→ About this exercise: Pull every line containing "getTotalReleased" out of the listing below.
^^^^
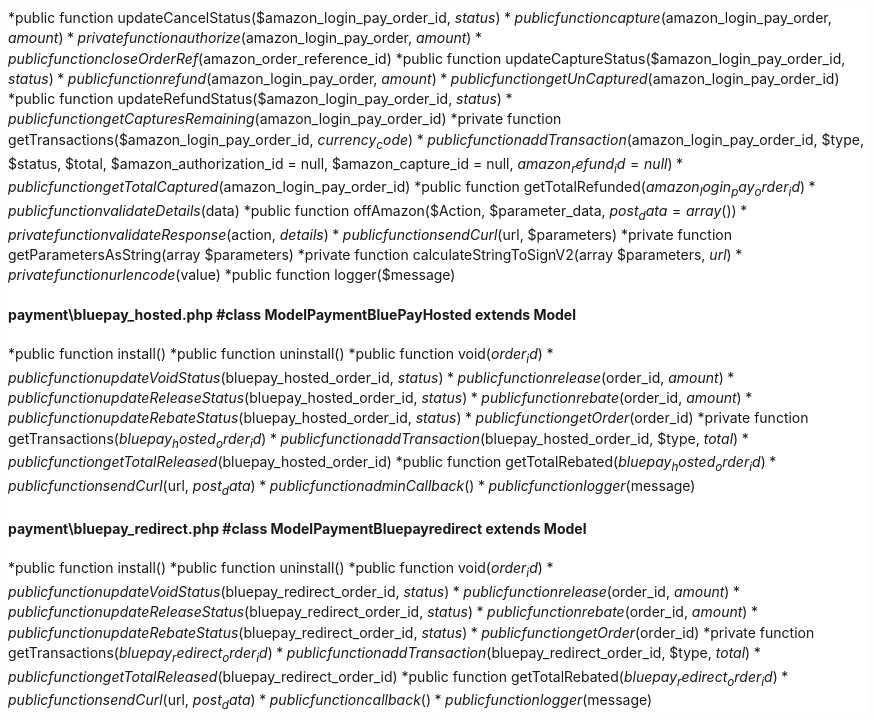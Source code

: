 *public function updateCancelStatus($amazon_login_pay_order_id, $status)
*public function capture($amazon_login_pay_order, $amount)
*private function authorize($amazon_login_pay_order, $amount)
*public function closeOrderRef($amazon_order_reference_id)
*public function updateCaptureStatus($amazon_login_pay_order_id, $status)
*public function refund($amazon_login_pay_order, $amount)
*public function getUnCaptured($amazon_login_pay_order_id)
*public function updateRefundStatus($amazon_login_pay_order_id, $status)
*public function getCapturesRemaining($amazon_login_pay_order_id)
*private function getTransactions($amazon_login_pay_order_id, $currency_code)
*public function addTransaction($amazon_login_pay_order_id, $type, $status, $total, $amazon_authorization_id = null, $amazon_capture_id = null, $amazon_refund_id = null)
*public function getTotalCaptured($amazon_login_pay_order_id)
*public function getTotalRefunded($amazon_login_pay_order_id)
*public function validateDetails($data)
*public function offAmazon($Action, $parameter_data, $post_data = array())
*private function validateResponse($action, $details)
*public function sendCurl($url, $parameters)
*private function getParametersAsString(array $parameters)
*private function calculateStringToSignV2(array $parameters, $url)
*private function urlencode($value)
*public function logger($message)
#### 
#### payment\bluepay_hosted.php #class ModelPaymentBluePayHosted extends Model
*public function install()
*public function uninstall()
*public function void($order_id)
*public function updateVoidStatus($bluepay_hosted_order_id, $status)
*public function release($order_id, $amount)
*public function updateReleaseStatus($bluepay_hosted_order_id, $status)
*public function rebate($order_id, $amount)
*public function updateRebateStatus($bluepay_hosted_order_id, $status)
*public function getOrder($order_id)
*private function getTransactions($bluepay_hosted_order_id)
*public function addTransaction($bluepay_hosted_order_id, $type, $total)
*public function getTotalReleased($bluepay_hosted_order_id)
*public function getTotalRebated($bluepay_hosted_order_id)
*public function sendCurl($url, $post_data)
*public function adminCallback()
*public function logger($message)
#### 
#### payment\bluepay_redirect.php #class ModelPaymentBluepayredirect extends Model
*public function install()
*public function uninstall()
*public function void($order_id)
*public function updateVoidStatus($bluepay_redirect_order_id, $status)
*public function release($order_id, $amount)
*public function updateReleaseStatus($bluepay_redirect_order_id, $status)
*public function rebate($order_id, $amount)
*public function updateRebateStatus($bluepay_redirect_order_id, $status)
*public function getOrder($order_id)
*private function getTransactions($bluepay_redirect_order_id)
*public function addTransaction($bluepay_redirect_order_id, $type, $total)
*public function getTotalReleased($bluepay_redirect_order_id)
*public function getTotalRebated($bluepay_redirect_order_id)
*public function sendCurl($url, $post_data)
*public function callback()
*public function logger($message)
####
^^^^
→ Worked solution:
*public function getTotalReleased($bluepay_hosted_order_id)
*public function getTotalReleased($bluepay_redirect_order_id)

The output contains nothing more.